# Source material
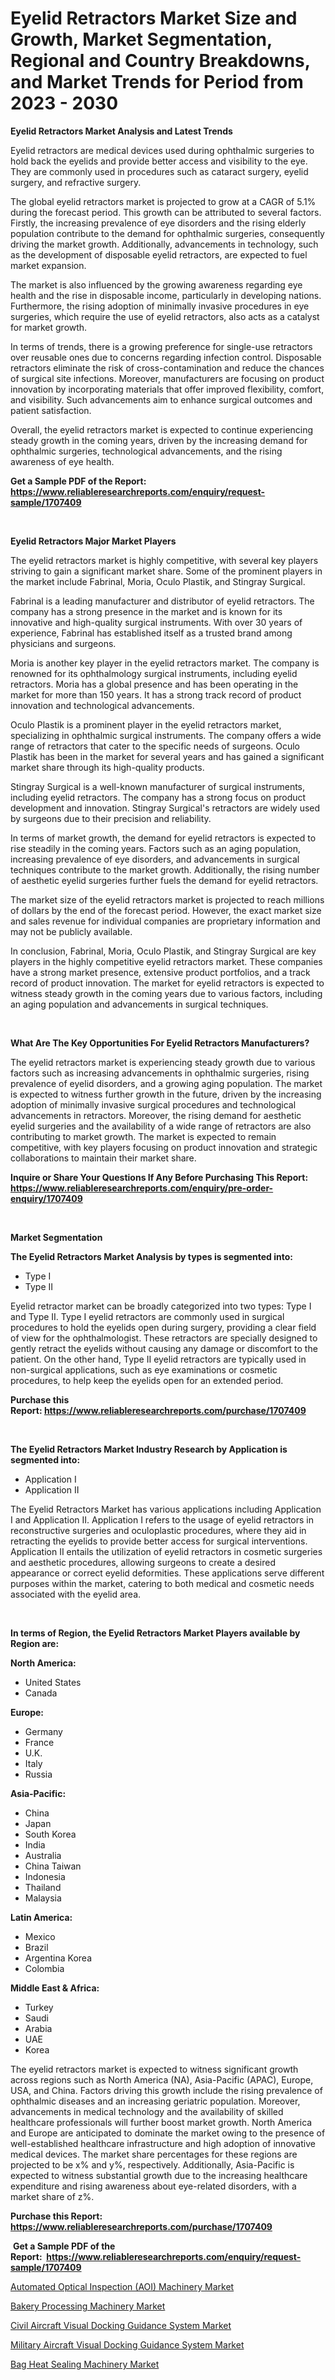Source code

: <p><h1>Eyelid Retractors Market Size and Growth, Market Segmentation, Regional and Country Breakdowns, and Market Trends for Period from 2023 -  2030</h1></p><p><strong>Eyelid Retractors Market Analysis and Latest Trends</strong></p>
<p><p>Eyelid retractors are medical devices used during ophthalmic surgeries to hold back the eyelids and provide better access and visibility to the eye. They are commonly used in procedures such as cataract surgery, eyelid surgery, and refractive surgery. </p><p>The global eyelid retractors market is projected to grow at a CAGR of 5.1% during the forecast period. This growth can be attributed to several factors. Firstly, the increasing prevalence of eye disorders and the rising elderly population contribute to the demand for ophthalmic surgeries, consequently driving the market growth. Additionally, advancements in technology, such as the development of disposable eyelid retractors, are expected to fuel market expansion.</p><p>The market is also influenced by the growing awareness regarding eye health and the rise in disposable income, particularly in developing nations. Furthermore, the rising adoption of minimally invasive procedures in eye surgeries, which require the use of eyelid retractors, also acts as a catalyst for market growth.</p><p>In terms of trends, there is a growing preference for single-use retractors over reusable ones due to concerns regarding infection control. Disposable retractors eliminate the risk of cross-contamination and reduce the chances of surgical site infections. Moreover, manufacturers are focusing on product innovation by incorporating materials that offer improved flexibility, comfort, and visibility. Such advancements aim to enhance surgical outcomes and patient satisfaction.</p><p>Overall, the eyelid retractors market is expected to continue experiencing steady growth in the coming years, driven by the increasing demand for ophthalmic surgeries, technological advancements, and the rising awareness of eye health.</p></p>
<p><strong>Get a Sample PDF of the Report:&nbsp; <a href="https://www.reliableresearchreports.com/enquiry/request-sample/1707409">https://www.reliableresearchreports.com/enquiry/request-sample/1707409</a></strong></p>
<p>&nbsp;</p>
<p><strong>Eyelid Retractors Major Market Players</strong></p>
<p><p>The eyelid retractors market is highly competitive, with several key players striving to gain a significant market share. Some of the prominent players in the market include Fabrinal, Moria, Oculo Plastik, and Stingray Surgical.</p><p>Fabrinal is a leading manufacturer and distributor of eyelid retractors. The company has a strong presence in the market and is known for its innovative and high-quality surgical instruments. With over 30 years of experience, Fabrinal has established itself as a trusted brand among physicians and surgeons.</p><p>Moria is another key player in the eyelid retractors market. The company is renowned for its ophthalmology surgical instruments, including eyelid retractors. Moria has a global presence and has been operating in the market for more than 150 years. It has a strong track record of product innovation and technological advancements.</p><p>Oculo Plastik is a prominent player in the eyelid retractors market, specializing in ophthalmic surgical instruments. The company offers a wide range of retractors that cater to the specific needs of surgeons. Oculo Plastik has been in the market for several years and has gained a significant market share through its high-quality products.</p><p>Stingray Surgical is a well-known manufacturer of surgical instruments, including eyelid retractors. The company has a strong focus on product development and innovation. Stingray Surgical's retractors are widely used by surgeons due to their precision and reliability.</p><p>In terms of market growth, the demand for eyelid retractors is expected to rise steadily in the coming years. Factors such as an aging population, increasing prevalence of eye disorders, and advancements in surgical techniques contribute to the market growth. Additionally, the rising number of aesthetic eyelid surgeries further fuels the demand for eyelid retractors.</p><p>The market size of the eyelid retractors market is projected to reach millions of dollars by the end of the forecast period. However, the exact market size and sales revenue for individual companies are proprietary information and may not be publicly available.</p><p>In conclusion, Fabrinal, Moria, Oculo Plastik, and Stingray Surgical are key players in the highly competitive eyelid retractors market. These companies have a strong market presence, extensive product portfolios, and a track record of product innovation. The market for eyelid retractors is expected to witness steady growth in the coming years due to various factors, including an aging population and advancements in surgical techniques.</p></p>
<p>&nbsp;</p>
<p><strong>What Are The Key Opportunities For Eyelid Retractors Manufacturers?</strong></p>
<p><p>The eyelid retractors market is experiencing steady growth due to various factors such as increasing advancements in ophthalmic surgeries, rising prevalence of eyelid disorders, and a growing aging population. The market is expected to witness further growth in the future, driven by the increasing adoption of minimally invasive surgical procedures and technological advancements in retractors. Moreover, the rising demand for aesthetic eyelid surgeries and the availability of a wide range of retractors are also contributing to market growth. The market is expected to remain competitive, with key players focusing on product innovation and strategic collaborations to maintain their market share.</p></p>
<p><strong>Inquire or Share Your Questions If Any Before Purchasing This Report: <a href="https://www.reliableresearchreports.com/enquiry/pre-order-enquiry/1707409">https://www.reliableresearchreports.com/enquiry/pre-order-enquiry/1707409</a></strong></p>
<p>&nbsp;</p>
<p><strong>Market Segmentation</strong></p>
<p><strong>The Eyelid Retractors Market Analysis by types is segmented into:</strong></p>
<p><ul><li>Type I</li><li>Type II</li></ul></p>
<p><p>Eyelid retractor market can be broadly categorized into two types: Type I and Type II. Type I eyelid retractors are commonly used in surgical procedures to hold the eyelids open during surgery, providing a clear field of view for the ophthalmologist. These retractors are specially designed to gently retract the eyelids without causing any damage or discomfort to the patient. On the other hand, Type II eyelid retractors are typically used in non-surgical applications, such as eye examinations or cosmetic procedures, to help keep the eyelids open for an extended period.</p></p>
<p><strong>Purchase this Report:&nbsp;<a href="https://www.reliableresearchreports.com/purchase/1707409">https://www.reliableresearchreports.com/purchase/1707409</a></strong></p>
<p>&nbsp;</p>
<p><strong>The Eyelid Retractors Market Industry Research by Application is segmented into:</strong></p>
<p><ul><li>Application I</li><li>Application II</li></ul></p>
<p><p>The Eyelid Retractors Market has various applications including Application I and Application II. Application I refers to the usage of eyelid retractors in reconstructive surgeries and oculoplastic procedures, where they aid in retracting the eyelids to provide better access for surgical interventions. Application II entails the utilization of eyelid retractors in cosmetic surgeries and aesthetic procedures, allowing surgeons to create a desired appearance or correct eyelid deformities. These applications serve different purposes within the market, catering to both medical and cosmetic needs associated with the eyelid area.</p></p>
<p>&nbsp;</p>
<p><strong>In terms of Region, the Eyelid Retractors Market Players available by Region are:</strong></p>
<p>
    <p> <strong> North America: </strong>
        <ul>
            <li>United States</li>
            <li>Canada</li>
        </ul>
        </p> 
    <p> <strong> Europe: </strong>
        <ul>
            <li>Germany</li>
            <li>France</li>
            <li>U.K.</li>
            <li>Italy</li>
            <li>Russia</li>
        </ul>
        </p> 
    <p> <strong> Asia-Pacific: </strong>
        <ul>
            <li>China</li>
            <li>Japan</li>
            <li>South Korea</li>
            <li>India</li>
            <li>Australia</li>
            <li>China Taiwan</li>
            <li>Indonesia</li>
            <li>Thailand</li>
            <li>Malaysia</li>
        </ul>
        </p> 
    <p> <strong> Latin America: </strong>
        <ul>
            <li>Mexico</li>
            <li>Brazil</li>
            <li>Argentina Korea</li>
            <li>Colombia</li>
        </ul>
        </p> 
    <p> <strong> Middle East & Africa: </strong>
        <ul>
            <li>Turkey</li>
            <li>Saudi</li>
            <li>Arabia</li>
            <li>UAE</li>
            <li>Korea</li>
        </ul>
    </p>
    </p>
<p><p>The eyelid retractors market is expected to witness significant growth across regions such as North America (NA), Asia-Pacific (APAC), Europe, USA, and China. Factors driving this growth include the rising prevalence of ophthalmic diseases and an increasing geriatric population. Moreover, advancements in medical technology and the availability of skilled healthcare professionals will further boost market growth. North America and Europe are anticipated to dominate the market owing to the presence of well-established healthcare infrastructure and high adoption of innovative medical devices. The market share percentages for these regions are projected to be x% and y%, respectively. Additionally, Asia-Pacific is expected to witness substantial growth due to the increasing healthcare expenditure and rising awareness about eye-related disorders, with a market share of z%.</p></p>
<p><strong>Purchase this Report: <a href="https://www.reliableresearchreports.com/purchase/1707409">https://www.reliableresearchreports.com/purchase/1707409</a></strong></p>
<p>&nbsp;<strong>Get a Sample PDF of the Report:&nbsp;&nbsp;<a href="https://www.reliableresearchreports.com/enquiry/request-sample/1707409">https://www.reliableresearchreports.com/enquiry/request-sample/1707409</a></strong></p>
<p><strong></strong></p>
<p><p><a href="https://www.linkedin.com/pulse/automated-optical-inspection-aoi-machinery-market-research-jllye/">Automated Optical Inspection (AOI) Machinery Market</a></p><p><a href="https://www.linkedin.com/pulse/bakery-processing-machinery-market-size-2023-2030-global-9kihe/">Bakery Processing Machinery Market</a></p><p><a href="https://medium.com/@loriwatson1948/civil-aircraft-visual-docking-guidance-system-market-insights-into-market-cagr-market-trends-and-ad159a96de5d">Civil Aircraft Visual Docking Guidance System Market</a></p><p><a href="https://medium.com/@brendajames1938/military-aircraft-visual-docking-guidance-system-market-size-and-market-trends-complete-industry-788403f6a45e">Military Aircraft Visual Docking Guidance System Market</a></p><p><a href="https://www.linkedin.com/pulse/bag-heat-sealing-machinery-market-research-report-unlocks-wlk2e/">Bag Heat Sealing Machinery Market</a></p></p>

# About this task
Which lines hold the word "Sample"? Copy each of them from the records.

# Solution
<p><strong>Get a Sample PDF of the Report:&nbsp; <a href="https://www.reliableresearchreports.com/enquiry/request-sample/1707409">https://www.reliableresearchreports.com/enquiry/request-sample/1707409</a></strong></p>
<p>&nbsp;<strong>Get a Sample PDF of the Report:&nbsp;&nbsp;<a href="https://www.reliableresearchreports.com/enquiry/request-sample/1707409">https://www.reliableresearchreports.com/enquiry/request-sample/1707409</a></strong></p>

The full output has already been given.